Sleep on Sunday night was disturbed by frames from the Zapruder footage whizzing through my head instead of the angelic choirs and visions of utopia that I'd been hoping for. That'll learn me not to watch too many Kennedy documentaries too late in the evening. A mistake I've just made again, incidentally.

Monday. National Portrait Gallery. Gerald Scarfe's excellent cartoon of Henry VIII with a very wide face. Now that's satire. Also photos of Trafalgar Square through the ages. I noted that a big Bovril sign has presided over most of the UKs major celebrations and demonstrations over the years. On to the Tate, via Hungerford Bridge and yet another point-blank refusal to travel on the London Eye. 3 times I've sat there while braver acquaintances have made the 40 minute revolution. This time Jenny spared me the wait and instead we walked past the RFH, through that ludicrous so-called “micro-climate” that they've installed on the riverside walk, powered by an enormous wind turbine. I'm sure there are better things to do with alternative energy sources than spraying freezing cold water over innocent pedestrians every 30 seconds or so. As if London wasn't damp and gloomy enough already.

Post-Tate, to the Rosemary Branch, where we met up with and somehow managed to come a respectable 3rd in the weekly pop quiz. We failed to win outright owing to a lack of familiarity with Jermaine Jackson's back catalogue (again) and complete ignorance of what the current number 1 single is.

Today there was photo sessions for 2 forthcoming Observer columns: one dressed up in a white tracksuit in a graffiti-covered sk8 park in W11, and another as a hard drinking / smoking NYC punk in a cellar.
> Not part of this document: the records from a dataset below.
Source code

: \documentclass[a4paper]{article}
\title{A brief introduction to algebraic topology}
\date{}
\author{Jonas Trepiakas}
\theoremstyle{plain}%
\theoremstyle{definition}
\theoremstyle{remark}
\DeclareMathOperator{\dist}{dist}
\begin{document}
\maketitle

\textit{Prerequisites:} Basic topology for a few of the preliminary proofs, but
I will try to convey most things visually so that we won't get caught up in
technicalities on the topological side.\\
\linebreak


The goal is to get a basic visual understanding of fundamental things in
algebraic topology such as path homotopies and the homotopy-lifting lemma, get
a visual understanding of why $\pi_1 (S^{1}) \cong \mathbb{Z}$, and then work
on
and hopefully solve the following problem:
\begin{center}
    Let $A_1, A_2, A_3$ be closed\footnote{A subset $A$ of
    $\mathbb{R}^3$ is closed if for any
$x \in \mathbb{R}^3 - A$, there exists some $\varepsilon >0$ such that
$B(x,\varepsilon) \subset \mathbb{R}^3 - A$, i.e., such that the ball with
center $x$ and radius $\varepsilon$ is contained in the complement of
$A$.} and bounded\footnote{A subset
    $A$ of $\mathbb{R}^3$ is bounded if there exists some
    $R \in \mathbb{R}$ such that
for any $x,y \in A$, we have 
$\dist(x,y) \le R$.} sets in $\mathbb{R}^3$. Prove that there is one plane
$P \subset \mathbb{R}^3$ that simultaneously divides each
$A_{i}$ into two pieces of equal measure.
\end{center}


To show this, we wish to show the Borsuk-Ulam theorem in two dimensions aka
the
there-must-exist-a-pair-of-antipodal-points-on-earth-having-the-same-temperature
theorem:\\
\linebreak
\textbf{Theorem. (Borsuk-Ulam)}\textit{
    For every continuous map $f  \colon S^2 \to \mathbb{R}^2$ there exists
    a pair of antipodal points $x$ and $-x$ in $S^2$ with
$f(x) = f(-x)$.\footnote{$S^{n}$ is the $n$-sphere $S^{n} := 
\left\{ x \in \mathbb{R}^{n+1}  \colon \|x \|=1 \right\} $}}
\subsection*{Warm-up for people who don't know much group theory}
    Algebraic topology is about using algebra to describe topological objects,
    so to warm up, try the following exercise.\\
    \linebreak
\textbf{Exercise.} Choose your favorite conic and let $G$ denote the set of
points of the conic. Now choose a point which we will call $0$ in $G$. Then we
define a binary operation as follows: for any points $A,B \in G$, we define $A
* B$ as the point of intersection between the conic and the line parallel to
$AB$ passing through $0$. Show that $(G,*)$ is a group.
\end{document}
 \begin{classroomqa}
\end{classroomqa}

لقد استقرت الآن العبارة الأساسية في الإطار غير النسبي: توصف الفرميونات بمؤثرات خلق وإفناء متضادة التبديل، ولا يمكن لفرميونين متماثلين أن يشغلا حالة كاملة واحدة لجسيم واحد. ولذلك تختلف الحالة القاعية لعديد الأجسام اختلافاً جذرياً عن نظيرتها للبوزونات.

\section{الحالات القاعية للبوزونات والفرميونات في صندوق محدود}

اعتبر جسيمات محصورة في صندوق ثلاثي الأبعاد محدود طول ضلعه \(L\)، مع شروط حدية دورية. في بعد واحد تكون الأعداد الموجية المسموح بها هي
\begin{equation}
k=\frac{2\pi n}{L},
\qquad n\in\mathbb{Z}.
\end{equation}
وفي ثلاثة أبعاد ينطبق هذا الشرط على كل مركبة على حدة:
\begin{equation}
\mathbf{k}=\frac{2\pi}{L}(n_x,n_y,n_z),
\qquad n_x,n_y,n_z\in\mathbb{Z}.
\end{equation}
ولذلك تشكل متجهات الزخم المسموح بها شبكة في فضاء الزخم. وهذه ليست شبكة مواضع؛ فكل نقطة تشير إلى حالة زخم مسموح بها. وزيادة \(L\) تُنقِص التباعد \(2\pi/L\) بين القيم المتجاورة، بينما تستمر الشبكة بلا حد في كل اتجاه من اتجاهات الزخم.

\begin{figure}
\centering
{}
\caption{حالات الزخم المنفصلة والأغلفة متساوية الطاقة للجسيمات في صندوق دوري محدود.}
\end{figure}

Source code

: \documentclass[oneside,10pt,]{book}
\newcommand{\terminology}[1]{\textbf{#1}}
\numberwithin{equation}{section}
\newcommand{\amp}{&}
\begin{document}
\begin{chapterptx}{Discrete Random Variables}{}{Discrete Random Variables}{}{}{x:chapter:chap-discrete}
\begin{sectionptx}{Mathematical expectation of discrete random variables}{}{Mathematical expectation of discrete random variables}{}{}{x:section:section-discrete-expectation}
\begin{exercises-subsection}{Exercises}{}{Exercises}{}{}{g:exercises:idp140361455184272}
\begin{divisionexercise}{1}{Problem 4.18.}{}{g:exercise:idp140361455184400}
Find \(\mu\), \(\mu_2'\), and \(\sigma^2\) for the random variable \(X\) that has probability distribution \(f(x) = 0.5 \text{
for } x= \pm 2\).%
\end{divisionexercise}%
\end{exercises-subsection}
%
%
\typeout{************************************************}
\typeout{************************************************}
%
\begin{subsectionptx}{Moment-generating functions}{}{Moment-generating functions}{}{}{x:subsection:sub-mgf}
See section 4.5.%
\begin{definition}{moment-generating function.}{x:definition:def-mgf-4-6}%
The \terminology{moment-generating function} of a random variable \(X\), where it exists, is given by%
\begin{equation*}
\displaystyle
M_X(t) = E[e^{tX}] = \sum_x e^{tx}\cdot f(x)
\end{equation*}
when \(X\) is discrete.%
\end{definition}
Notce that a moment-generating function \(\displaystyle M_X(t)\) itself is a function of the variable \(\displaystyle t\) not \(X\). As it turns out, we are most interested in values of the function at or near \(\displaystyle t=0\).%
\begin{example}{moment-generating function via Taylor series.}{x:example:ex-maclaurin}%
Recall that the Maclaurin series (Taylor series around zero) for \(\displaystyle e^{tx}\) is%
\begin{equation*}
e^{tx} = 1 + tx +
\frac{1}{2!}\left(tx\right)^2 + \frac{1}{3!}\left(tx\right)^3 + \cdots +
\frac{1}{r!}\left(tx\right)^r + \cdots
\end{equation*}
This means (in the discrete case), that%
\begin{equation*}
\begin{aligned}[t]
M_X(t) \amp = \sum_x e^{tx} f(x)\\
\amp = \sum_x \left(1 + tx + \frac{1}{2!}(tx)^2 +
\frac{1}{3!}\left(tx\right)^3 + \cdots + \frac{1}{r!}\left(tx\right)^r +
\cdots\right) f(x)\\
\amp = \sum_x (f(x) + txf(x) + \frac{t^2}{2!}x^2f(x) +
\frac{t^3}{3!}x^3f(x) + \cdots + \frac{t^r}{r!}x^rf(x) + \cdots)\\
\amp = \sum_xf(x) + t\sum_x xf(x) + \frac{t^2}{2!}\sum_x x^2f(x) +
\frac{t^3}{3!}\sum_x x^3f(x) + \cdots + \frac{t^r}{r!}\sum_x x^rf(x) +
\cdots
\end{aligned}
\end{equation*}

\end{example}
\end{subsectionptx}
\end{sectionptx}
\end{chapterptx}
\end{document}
Good fun. Was informed by photographer Alex Maguire that a very rough pub not far from his home is being replaced by a swanky pizzeria; he suspects foody mafiosi. Grisly murders are discovered with the victim drizzled with balsamic vinegar and a sun dried tomato over each eye.

To Notting Hill, and a wander past my old flat at 1 St Charles Square, just off Ladbroke Grove, where in 1990 I was paying a paltry £35 a week.

Now in Muswell Hill, where I've just turned on the telly and seen utter the phrase “Hung like a Klingon.” Excellent.